Terminata la guerra, liberata l’Italia, si avverte l’esigenza di far conoscere il Paese sotto tutti
i suoi aspetti e di dare voce a quegli strati popolari che erano stati esclusi dalla grande
letteratura del primo Novecento, ma avevano storicamente mostrato una sorprendente
capacità di protagonismo nella lotta partigiana. Si passa così dalla vita amara ma non priva di
quotidiani eroismi delle borgate romane nei “Ragazzi di vita” di Pier Paolo Pasolini (19221975), scrittore e regista, al resoconto crudo e drammatico delle atrocità del nazismo in “Se
questo è un uomo” dell’intellettuale e chimico ebreo Primo Levi (1919-1987) fino ai racconti
della lotta partigiana ne “I ventitré giorni della città di Alba” di Beppe Fenoglio (1922-1963) e
“Ultimo venne il corvo” di Italo Calvino (1923-1985).

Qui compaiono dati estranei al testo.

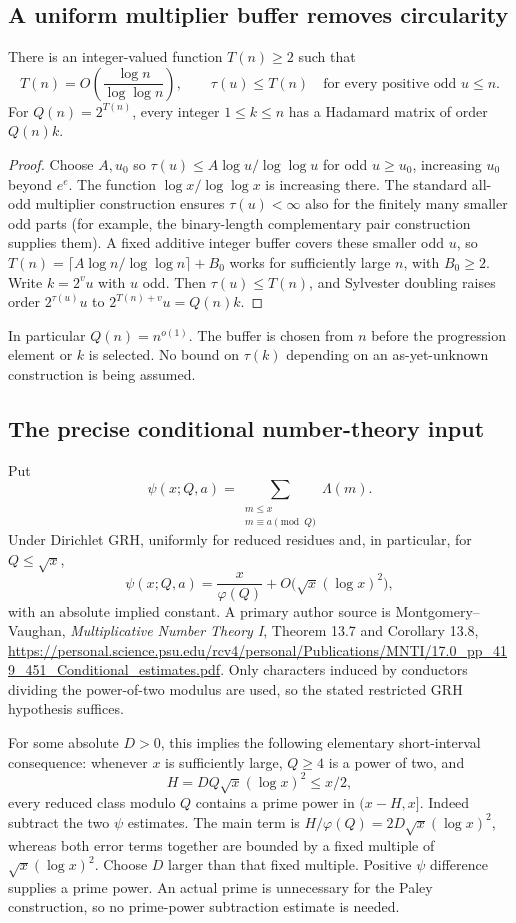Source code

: \subsection{A uniform multiplier buffer removes circularity}
\begin{lemma}
There is an integer-valued function $T(n)\ge2$ such that
\[
 T(n)=O\!\left(\frac{\log n}{\log\log n}\right),
 \qquad \tau(u)\le T(n)\quad
 \text{for every positive odd }u\le n.
\]
For $Q(n)=2^{T(n)}$, every integer $1\le k\le n$ has a Hadamard
matrix of order $Q(n)k$.
\end{lemma}
\begin{proof}
Choose $A,u_0$ so $\tau(u)\le A\log u/\log\log u$ for odd
$u\ge u_0$, increasing $u_0$ beyond $e^e$. The function
$\log x/\log\log x$ is increasing there. The standard all-odd
multiplier construction ensures $\tau(u)<\infty$ also for the finitely
many smaller odd parts (for example, the binary-length complementary
pair construction supplies them). A fixed additive integer buffer
covers these smaller odd $u$, so
$T(n)=\lceil A\log n/\log\log n\rceil+B_0$ works for sufficiently
large $n$, with $B_0\ge2$. Write $k=2^vu$ with $u$ odd. Then
$\tau(u)\le T(n)$, and Sylvester doubling raises order
$2^{\tau(u)}u$ to $2^{T(n)+v}u=Q(n)k$.
\end{proof}

In particular $Q(n)=n^{o(1)}$. The buffer is chosen from $n$ before
the progression element or $k$ is selected. No bound on $\tau(k)$
depending on an as-yet-unknown construction is being assumed.

\subsection{The precise conditional number-theory input}
Put
\[
 \psi(x;Q,a)=\sum_{\substack{m\le x\\m\equiv a\pmod Q}}\Lambda(m).
\]
Under Dirichlet GRH, uniformly for reduced residues and, in particular,
for $Q\le\sqrt x$,
\[
 \psi(x;Q,a)=\frac{x}{\varphi(Q)}+
 O\bigl(\sqrt x(\log x)^2\bigr),
\]
with an absolute implied constant. A primary author source is
Montgomery--Vaughan, \emph{Multiplicative Number Theory I},
Theorem 13.7 and Corollary 13.8,
\url{https://personal.science.psu.edu/rcv4/personal/Publications/MNTI/17.0_pp_419_451_Conditional_estimates.pdf}.
Only characters induced by conductors dividing the power-of-two
modulus are used, so the stated restricted GRH hypothesis suffices.

For some absolute $D>0$, this implies the following elementary
short-interval consequence: whenever $x$ is sufficiently large,
$Q\ge4$ is a power of two, and
\[
 H=DQ\sqrt x(\log x)^2\le x/2,
\]
every reduced class modulo $Q$ contains a prime power in $(x-H,x]$.
Indeed subtract the two $\psi$ estimates. The main term is
$H/\varphi(Q)=2D\sqrt x(\log x)^2$, whereas both error terms
together are bounded by a fixed multiple of
$\sqrt x(\log x)^2$. Choose $D$ larger than that fixed multiple.
Positive $\psi$ difference supplies a prime power. An actual prime
is unnecessary for the Paley construction, so no prime-power
subtraction estimate is needed.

L’elenco di autori potrebbe continuare: si
tratta di scrittori molto diversi fra loro ma la cui produzione in quegli anni presenta una certa
omogeneità conferita da alcuni tratti comuni: l’attenzione per le classi subalterne, che fa
scoprire un Italia minore ma ne enfatizza i protagonisti, i quali si pongono come alternativa
umanamente e moralmente migliore a quella del sistema borghese; la tendenza alle
descrizioni minuziose di piccole città o singoli quartieri; un linguaggio che ripropone, in
linea di continuità con l’esperienza verista, l’uso del gergo e del dialetto e la tecnica della
regressione al punto di vista del personaggio di estrazione popolare. Comune a tutti i
neorealisti è la volontà di rivolgersi a un pubblico il più vasto possibile, per contribuire alla
promozione morale degli individui e della collettività. Tuttavia, a partire dalla seconda metà
degli anni Cinquanta, la politica conservatrice dei governi centristi travolge le speranze di un
rinnovamento globale della società italiana e tra gli intellettuali riprende il sopravvento una
riflessione di carattere più universale, che riconduce ognuno alla sua più autentica vocazione
all’introspezione e al mito, superando di molto i confini del neorealismo
> LA NEOAVANGUARDIA
Dopo una fase di recupero dei temi morali e civili anche nel genere lirico, sulla scia delle
tendenze neorealistiche in prosa, a partire dagli anni Sessanta riprenderà il sopravvento una
tendenza alla sperimentazione e alla provocazione in reazione all’affermarsi dell’industria
culturale di massa. In un mondo sempre più dominato dal consumismo, dall’evoluzione
tecnologica, dalla comunicazione massmediatica e dalla retorica pubblicitaria, molti
intellettuali, riallacciandosi ai motivi già sviluppati dal Futurismo e dalle altre avanguardie
storiche di inizio Novecento, mettono in discussione la possibilità stessa di una comunicazione
autentica tra gli uomini. Consapevoli che la letteratura e la poesia non possono più influenzare
la società e le logiche del potere, questi poeti si dedicano a provocare e demolire,
disgregando le strutture tradizionali della lirica, accostando registri e codici diversi, al di
fuori di ogni misura regolare, oppure riempiendo schemi tradizionali di parole incoerenti. Un
esempio di neoavanguardia è il Gruppo ‘63 fondato da intellettuali come Umberto Eco
(1932) e Edoardo Sanguineti (1931-2010). Quest’ultimo, per esempio, nella lirica “Questo è
un gatto” punta il dito proprio sulla mercificazione della cultura e dell’arte che nel mondo
contemporaneo soggiacciono alla logica del denaro.